Tuesday, April 8, 2008

Deconstructing Deconstruction

Prof. Stanley Fish has an excellent analysis of how French theory (particularly Foucault, whom we discuss in Punishment quite a bit) transformed American philosophical thought during the so-called "culture wars" of the 1990's.

It’s a great story, full of twists and turns, and now it has been told in extraordinary detail in a book to be published next month: “French Theory: How Foucault, Derrida, Deleuze, & Co. Transformed the Intellectual Life of the United States” (University of Minnesota Press).

The book’s author is Francois Cusset, who sets himself the tasks of explaining, first, what all the fuss was about, second, why the specter of French theory made strong men tremble, and third, why there was never really anything to worry about.

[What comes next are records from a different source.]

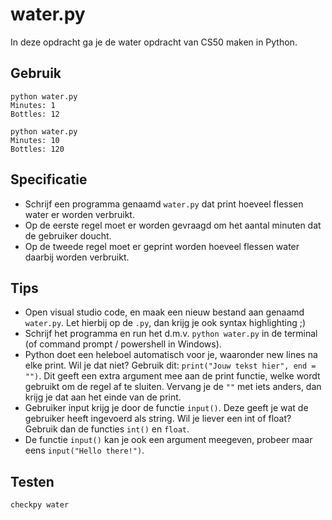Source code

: # water.py

In deze opdracht ga je de water opdracht van CS50 maken in Python.

## Gebruik

	python water.py
	Minutes: 1
	Bottles: 12

	python water.py
	Minutes: 10
	Bottles: 120

## Specificatie

* Schrijf een programma genaamd `water.py` dat print hoeveel flessen water er worden verbruikt.
* Op de eerste regel moet er worden gevraagd om het aantal minuten dat de gebruiker doucht.
* Op de tweede regel moet er geprint worden hoeveel flessen water daarbij worden verbruikt.

## Tips

* Open visual studio code, en maak een nieuw bestand aan genaamd `water.py`. Let hierbij op de `.py`, dan krijg je ook syntax highlighting ;)
* Schrijf het programma en run het d.m.v. `python water.py` in de terminal (of command prompt / powershell in Windows).
* Python doet een heleboel automatisch voor je, waaronder new lines na elke print. Wil je dat niet? Gebruik dit: `print("Jouw tekst hier", end = "")`. Dit geeft een extra argument mee aan de print functie, welke wordt gebruikt om de regel af te sluiten. Vervang je de `""` met iets anders, dan krijg je dat aan het einde van de print.
* Gebruiker input krijg je door de functie `input()`. Deze geeft je wat de gebruiker heeft ingevoerd als string. Wil je liever een int of float? Gebruik dan de functies `int()` en `float`.
* De functie `input()` kan je ook een argument meegeven, probeer maar eens `input("Hello there!")`.

## Testen

	checkpy water
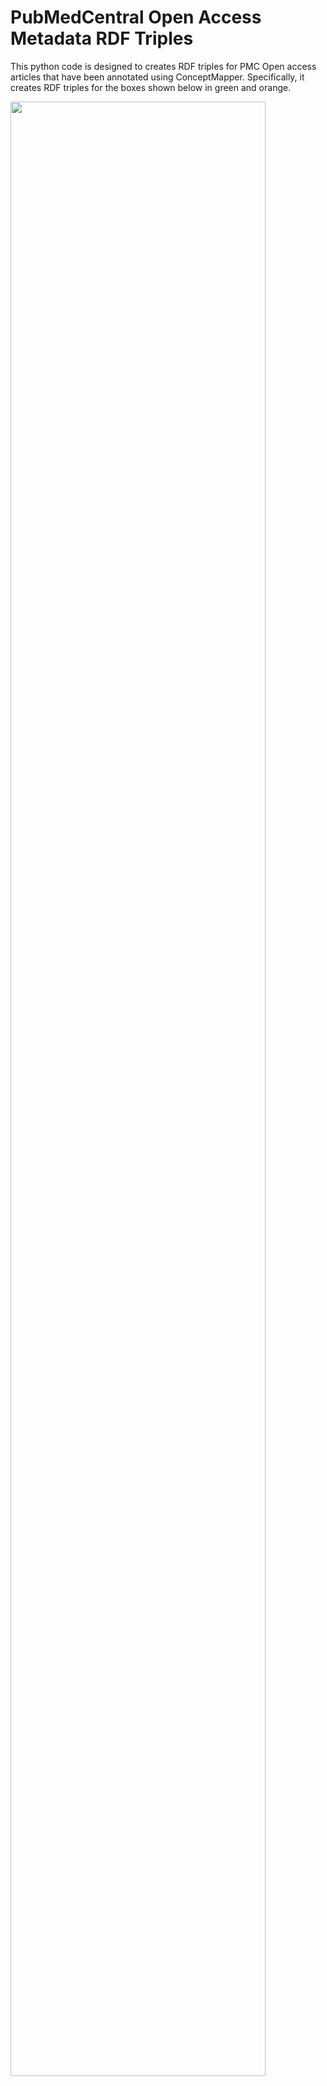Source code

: # PubMedCentral Open Access Metadata RDF Triples
This python code is designed to creates RDF triples for PMC Open access articles that have been annotated using ConceptMapper. Specifically, it creates RDF triples for the boxes shown below in green and orange.

<img src="https://cloud.githubusercontent.com/assets/8030363/25630646/130464f0-2f2b-11e7-91be-d3edff81e1d6.png" width="90%"></img> 
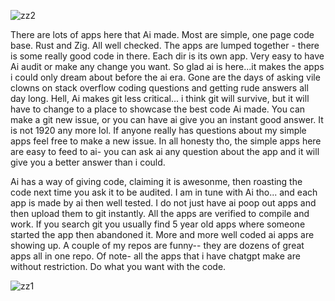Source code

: ![zz2](https://github.com/user-attachments/assets/e54f4c9f-843b-4ae3-85b3-515c673b739e)






There are lots of apps here that Ai made. Most are simple, one page code base. Rust and Zig. All well checked. The apps are lumped together - there is some really good code in there. Each dir is its own app. Very easy to have Ai audit or make any change you want. So glad ai is here...it makes the apps i could only dream about before the ai era. Gone are the days of asking vile clowns on stack overflow coding questions and getting rude answers all day long. Hell, Ai makes git less critical... i think git will survive, but it will have to change to a place to showcase the best code Ai made. You can make a git new issue, or you can have ai give you an instant good answer. It is not 1920 any more lol. If anyone really has questions about my simple apps feel free to make a new issue. In all honesty tho, the simple apps here are easy to feed to ai- you can ask ai any question about the app and it will give you a better answer than i could. 

Ai has a way of giving code, claiming it is awesonme, then roasting the code next time you ask it to be audited. I am in tune with Ai tho... and each app is made by ai then well tested. I do not just have ai poop out apps and then upload them to git instantly. All the apps are verified to compile and work. If you search git you usually find 5 year old apps where someone started the app then abandoned it. More and more well coded ai apps are showing up. A couple of my repos are funny-- they are dozens of great apps all in one repo. Of note- all the apps that i have chatgpt make are without restriction. Do what you want with the code. 




![zz1](https://github.com/user-attachments/assets/26522f0b-7f6e-43b8-9298-d24958cd6ec4)
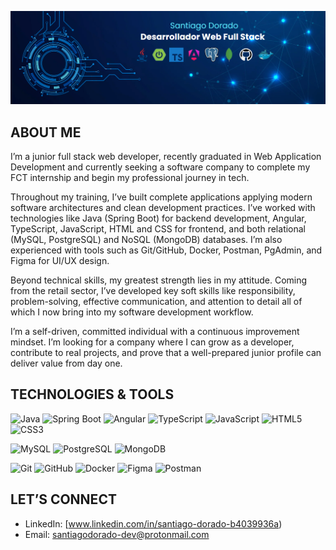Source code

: ![Banner](./Screenshot%202025-06-08%20184422.png)

## ABOUT ME

I’m a junior full stack web developer, recently graduated in Web Application Development and currently seeking a software company to complete my FCT internship and begin my professional journey in tech.

Throughout my training, I’ve built complete applications applying modern software architectures and clean development practices. I’ve worked with technologies like Java (Spring Boot) for backend development, Angular, TypeScript, JavaScript, HTML and CSS for frontend, and both relational (MySQL, PostgreSQL) and NoSQL (MongoDB) databases. I’m also experienced with tools such as Git/GitHub, Docker, Postman, PgAdmin, and Figma for UI/UX design.

Beyond technical skills, my greatest strength lies in my attitude. Coming from the retail sector, I’ve developed key soft skills like responsibility, problem-solving, effective communication, and attention to detail all of which I now bring into my software development workflow.

I’m a self-driven, committed individual with a continuous improvement mindset. I’m looking for a company where I can grow as a developer, contribute to real projects, and prove that a well-prepared junior profile can deliver value from day one.

## TECHNOLOGIES & TOOLS

<p align="left">
  <img src="https://cdn.jsdelivr.net/gh/devicons/devicon/icons/java/java-original.svg" width="40px" title="Java"/>
  <img src="https://cdn.jsdelivr.net/gh/devicons/devicon/icons/spring/spring-original.svg" width="40px" title="Spring Boot"/>
  <img src="https://cdn.jsdelivr.net/gh/devicons/devicon/icons/angularjs/angularjs-original.svg" width="40px" title="Angular"/>
  <img src="https://cdn.jsdelivr.net/gh/devicons/devicon/icons/typescript/typescript-original.svg" width="40px" title="TypeScript"/>
  <img src="https://cdn.jsdelivr.net/gh/devicons/devicon/icons/javascript/javascript-original.svg" width="40px" title="JavaScript"/>
  <img src="https://cdn.jsdelivr.net/gh/devicons/devicon/icons/html5/html5-original.svg" width="40px" title="HTML5"/>
  <img src="https://cdn.jsdelivr.net/gh/devicons/devicon/icons/css3/css3-original.svg" width="40px" title="CSS3"/>
</p>

<p align="left">
  <img src="https://cdn.jsdelivr.net/gh/devicons/devicon/icons/mysql/mysql-original.svg" width="40px" title="MySQL"/>
  <img src="https://cdn.jsdelivr.net/gh/devicons/devicon/icons/postgresql/postgresql-original.svg" width="40px" title="PostgreSQL"/>
  <img src="https://cdn.jsdelivr.net/gh/devicons/devicon/icons/mongodb/mongodb-original.svg" width="40px" title="MongoDB"/>
</p>

<p align="left">
  <img src="https://cdn.jsdelivr.net/gh/devicons/devicon/icons/git/git-original.svg" width="40px" title="Git"/>
  <img src="https://img.icons8.com/ios-glyphs/30/ffffff/github.png" width="40px" title="GitHub"/>
  <img src="https://cdn.jsdelivr.net/gh/devicons/devicon/icons/docker/docker-original.svg" width="40px" title="Docker"/>
  <img src="https://cdn.jsdelivr.net/gh/devicons/devicon/icons/figma/figma-original.svg" width="40px" title="Figma"/>
  <img src="https://img.icons8.com/external-tal-revivo-color-tal-revivo/48/null/external-postman-is-the-only-complete-api-development-environment-logo-color-tal-revivo.png" width="40px" title="Postman"/>
</p>


## LET’S CONNECT

- LinkedIn: [www.linkedin.com/in/santiago-dorado-b4039936a)  
- Email: santiagodorado-dev@protonmail.com
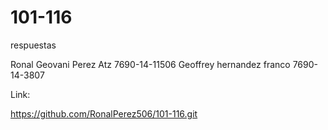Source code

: # 101-116
respuestas

Ronal Geovani Perez Atz  7690-14-11506
Geoffrey hernandez franco 7690-14-3807


Link: 

https://github.com/RonalPerez506/101-116.git


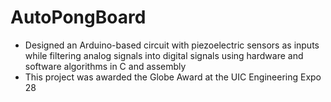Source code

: # AutoPongBoard
- Designed an Arduino-based circuit with piezoelectric sensors as inputs while filtering analog signals
into digital signals using hardware and software algorithms in C and assembly
- This project was awarded the Globe Award at the UIC Engineering Expo 28
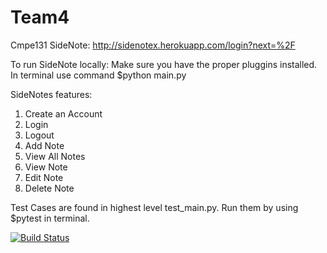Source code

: # Team4
Cmpe131
SideNote: http://sidenotex.herokuapp.com/login?next=%2F

To run SideNote locally: 
  Make sure you have the proper pluggins installed.
  In terminal use command $python main.py
  
SideNotes features:
  1) Create an Account
  2) Login
  3) Logout
  4) Add Note
  5) View All Notes
  6) View Note
  7) Edit Note
  8) Delete Note
  
Test Cases are found in highest level test_main.py.
Run them by using $pytest in terminal.

[![Build Status](https://travis-ci.org/Winternight5/Team4.svg?branch=master)](https://travis-ci.org/Winternight5/Team4)
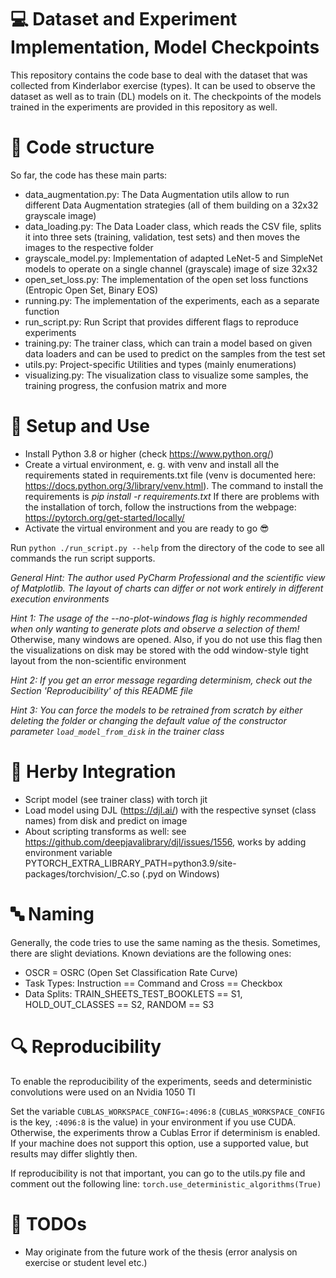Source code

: # :computer: Dataset and Experiment Implementation, Model Checkpoints

This repository contains the code base to deal with the dataset that was collected from Kinderlabor exercise (types). 
It can be used to observe the dataset as well as to train (DL) models on it. The checkpoints of the models trained in 
the experiments are provided in this repository as well.


# :open_file_folder: Code structure

So far, the code has these main parts:

- data_augmentation.py: The Data Augmentation utils allow to run different Data Augmentation strategies (all of them
  building on a 32x32 grayscale image)
- data_loading.py: The Data Loader class, which reads the CSV file, splits it into 
  three sets (training, validation, test sets) and then moves the images to the respective folder
- grayscale_model.py: Implementation of adapted LeNet-5 and SimpleNet models to operate on a single channel (grayscale)
  image of size 32x32
- open_set_loss.py: The implementation of the open set loss functions (Entropic Open Set, Binary EOS)
- running.py: The implementation of the experiments, each as a separate function
- run_script.py: Run Script that provides different flags to reproduce experiments
- training.py: The trainer class, which can train a model based on given data loaders and can be used to predict on the
  samples from the test set
- utils.py: Project-specific Utilities and types (mainly enumerations)
- visualizing.py: The visualization class to visualize some samples, the training progress, the confusion matrix and more

# :floppy_disk: Setup and Use

- Install Python 3.8 or higher (check https://www.python.org/)
- Create a virtual environment, e. g. with venv and install all the requirements stated in requirements.txt file (venv 
  is documented here: https://docs.python.org/3/library/venv.html). The command to install the requirements is *pip install -r requirements.txt*
  If there are problems with the installation of torch, follow the instructions from the webpage: https://pytorch.org/get-started/locally/
- Activate the virtual environment and you are ready to go :sunglasses:

Run ``python ./run_script.py --help`` from the directory of the code to see all commands the run script supports.

*General Hint: The author used PyCharm Professional and the scientific view of Matplotlib. 
The layout of charts can differ or not work entirely in different execution environments*

*Hint 1: The usage of the --no-plot-windows flag is highly recommended when only wanting to generate plots and observe a selection of them!*
Otherwise, many windows are opened. Also, if you do not use this flag then the visualizations on disk may be stored with the odd window-style tight layout from the non-scientific environment

*Hint 2: If you get an error message regarding determinism, check out the Section 'Reproducibility' of this README file*

*Hint 3: You can force the models to be retrained from scratch by either deleting the folder or changing the default value of the constructor parameter ``load_model_from_disk`` in the trainer class*

# :rocket: Herby Integration

- Script model (see trainer class) with torch jit
- Load model using DJL (https://djl.ai/) with the respective synset (class names) from disk and predict on image
- About scripting transforms as well: see https://github.com/deepjavalibrary/djl/issues/1556, works by adding
  environment variable PYTORCH_EXTRA_LIBRARY_PATH=python3.9/site-packages/torchvision/_C.so (.pyd on Windows)

# :abc: Naming

Generally, the code tries to use the same naming as the thesis. Sometimes, there are slight deviations. 
Known deviations are the following ones:

- OSCR = OSRC (Open Set Classification Rate Curve)
- Task Types: Instruction == Command and Cross == Checkbox
- Data Splits: TRAIN_SHEETS_TEST_BOOKLETS == S1, HOLD_OUT_CLASSES == S2, RANDOM == S3

# :mag: Reproducibility

To enable the reproducibility of the experiments, seeds and deterministic convolutions were used on an
Nvidia 1050 TI

Set the variable ``CUBLAS_WORKSPACE_CONFIG=:4096:8`` (``CUBLAS_WORKSPACE_CONFIG`` is the key, ``:4096:8`` is the value) 
in your environment if you use CUDA. Otherwise, the experiments throw a Cublas Error if determinism is enabled.
If your machine does not support this option, use a supported value, but results may differ slightly then.

If reproducibility is not that important, you can go to the utils.py file and comment out the following line:
``torch.use_deterministic_algorithms(True)``

# :ledger: TODOs
* May originate from the future work of the thesis (error analysis on exercise or student level etc.)
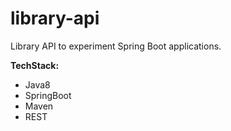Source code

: # library-api
Library API to experiment Spring Boot applications.

**TechStack:**
- Java8
- SpringBoot
- Maven
- REST

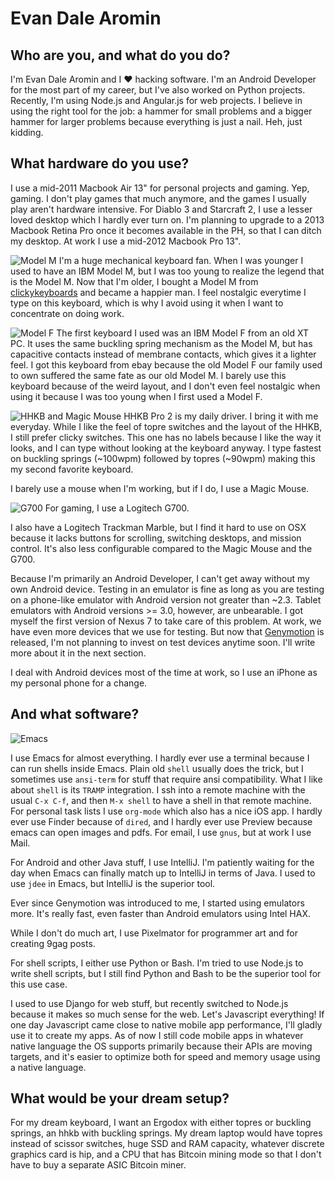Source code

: # Evan Dale Aromin

## Who are you, and what do you do?

I'm Evan Dale Aromin and I ♥ hacking software. I'm an Android Developer for the most
part of my career, but I've also worked on Python projects. Recently, I'm using
Node.js and Angular.js for web projects. I believe in using the right tool for
the job: a hammer for small problems and a bigger hammer for larger problems
because everything is just a nail. Heh, just kidding.

## What hardware do you use?

I use a mid-2011 Macbook Air 13" for personal projects and gaming. Yep, gaming. I don't
play games that much anymore, and the games I usually play aren't hardware intensive.
For Diablo 3 and Starcraft 2, I use a lesser loved desktop which I hardly ever turn
on. I'm planning to upgrade to a 2013 Macbook Retina Pro once it becomes available in
the PH, so that I can ditch my desktop. At work I use a mid-2012 Macbook Pro 13".

![Model M](https://raw.github.com/avendael/use/master/model_m.jpg)
I'm a huge mechanical keyboard fan. When I was younger I used to have an IBM Model M,
but I was too young to realize the legend that is the Model M. Now that I'm older,
I bought a Model M from [clickykeyboards](http://clickykeyboards.com) and became a
happier man. I feel nostalgic everytime I type on this keyboard, which is why I avoid
using it when I want to concentrate on doing work.

![Model F](https://raw.github.com/avendael/use/master/model_f.jpg)
The first keyboard I used was an IBM Model F from an old XT PC. It uses the same
buckling spring mechanism as the Model M, but has capacitive contacts instead of
membrane contacts, which gives it a lighter feel. I got this keyboard from ebay because
the old Model F our family used to own suffered the same fate as our old Model M.
I barely use this keyboard because of the weird layout, and I don't even feel nostalgic
when using it because I was too young when I first used a Model F.

![HHKB and Magic Mouse](https://raw.github.com/avendael/use/master/hhkb_and_mm.jpg)
HHKB Pro 2 is my daily driver. I bring it with me everyday. While I like the feel of
topre switches and the layout of the HHKB, I still prefer clicky switches. This one
has no labels because I like the way it looks, and I can type without looking at the
keyboard anyway. I type fastest on buckling springs (~100wpm) followed by topres
(~90wpm) making this my second favorite keyboard.

I barely use a mouse when I'm working, but if I do, I use a Magic Mouse.

![G700](https://raw.github.com/avendael/use/master/g700.JPG)
For gaming, I use a Logitech G700.

I also have a Logitech Trackman Marble, but I find it hard to use on OSX because it
lacks buttons for scrolling, switching desktops, and mission control. It's also less
configurable compared to the Magic Mouse and the G700.

Because I'm primarily an Android Developer, I can't get away without my own Android
device. Testing in an emulator is fine as long as you are testing on a phone-like
emulator with Android version not greater than ~2.3. Tablet emulators with Android
versions >= 3.0, however, are unbearable. I got myself the first version of Nexus 7 to
take care of this problem. At work, we have even more devices that we use for testing.
But now that [Genymotion](http://www.genymotion.com/) is released, I'm not planning to
invest on test devices anytime soon. I'll write more about it in the next section.

I deal with Android devices most of the time at work, so I use an iPhone as my personal
phone for a change.

## And what software?

![Emacs](https://raw.github.com/avendael/use/master/emacs_icon.png)

I use Emacs for almost everything. I hardly ever use a terminal because I can run shells
inside Emacs. Plain old `shell` usually does the trick, but I sometimes use `ansi-term`
for stuff that require ansi compatibility. What I like about `shell` is its `TRAMP`
integration. I ssh into a remote machine with the usual `C-x C-f`, and then `M-x shell`
to have a shell in that remote machine. For personal task lists I use `org-mode` which
also has a nice iOS app. I hardly ever use Finder because of `dired`, and I hardly ever
use Preview because emacs can open images and pdfs. For email, I use `gnus`, but at work
I use Mail.

For Android and other Java stuff, I use IntelliJ. I'm patiently waiting for the day
when Emacs can finally match up to IntelliJ in terms of Java. I used to use `jdee` in
Emacs, but IntelliJ is the superior tool.

Ever since Genymotion was introduced to me, I started using emulators more. It's really
fast, even faster than Android emulators using Intel HAX.

While I don't do much art, I use Pixelmator for programmer art and for creating 9gag
posts.

For shell scripts, I either use Python or Bash. I'm tried to use Node.js to write
shell scripts, but I still find Python and Bash to be the superior tool for this use
case.

I used to use Django for web stuff, but recently switched to Node.js because it makes
so much sense for the web. Let's Javascript everything! If one day Javascript came
close to native mobile app performance, I'll gladly use it to create my apps. As of now
I still code mobile apps in whatever native language the OS supports primarily because
their APIs are moving targets, and it's easier to optimize both for speed and memory
usage using a native language.

## What would be your dream setup?

For my dream keyboard, I want an Ergodox with either topres or buckling springs,
an hhkb with buckling springs. My dream laptop would have topres instead of scissor
switches, huge SSD and RAM capacity, whatever discrete graphics card is hip, and a
CPU that has Bitcoin mining mode so that I don't have to buy a separate ASIC Bitcoin
miner.
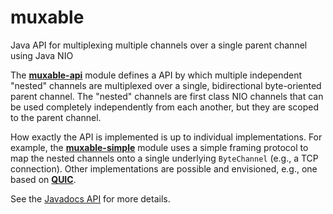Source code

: # muxable
Java API for multiplexing multiple channels over a single parent channel using Java NIO

The **[muxable-api](https://archiecobbs.github.io/muxable/site/apidocs/index.html?org/dellroad/muxable/MuxableChannel.html)** module defines a API by which multiple independent "nested" channels are multiplexed over a single, bidirectional byte-oriented parent channel. The "nested" channels are first class NIO channels that can be used completely independently from each another, but they are scoped to the parent channel.

How exactly the API is implemented is up to individual implementations. For example, the **[muxable-simple](https://archiecobbs.github.io/muxable/site/apidocs/index.html?org/dellroad/muxable/simple/SimpleMuxableChannel.html)** module uses a simple framing protocol to map the nested channels onto a single underlying `ByteChannel` (e.g., a TCP connection). Other implementations are possible and envisioned, e.g., one based on **[QUIC](https://en.wikipedia.org/wiki/QUIC)**.

See the [Javadocs API](http://archiecobbs.github.io/muxable/site/apidocs/index.html) for more details.
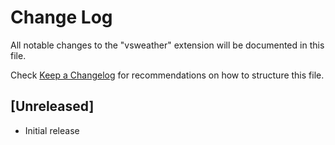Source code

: # Change Log

All notable changes to the "vsweather" extension will be documented in this file.

Check [Keep a Changelog](http://keepachangelog.com/) for recommendations on how to structure this file.

## [Unreleased]

- Initial release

Deconstruction’s technique of always going deeper has no natural stopping place, leads to no truth or falsehood that could then become the basis of a program of reform. Only by arresting the questioning and freeze-framing what Derrida called the endless play of signifiers can one make deconstruction into a political engine, at which point it is no longer deconstruction, but just another position awaiting deconstruction.
In other words, deconstruction for deconstruction's sake is often pointless, circular and self-defeating, especially if the "goal" of deconstruction is political in nature. I'm not sure why that point was lost in the 90's, but perhaps it was deconstructed right into obscurity.

Fish's column is a must read for those of you wrestling with Foucaultian or French theory, and the book he mentions by Cusset is something I plan on picking up.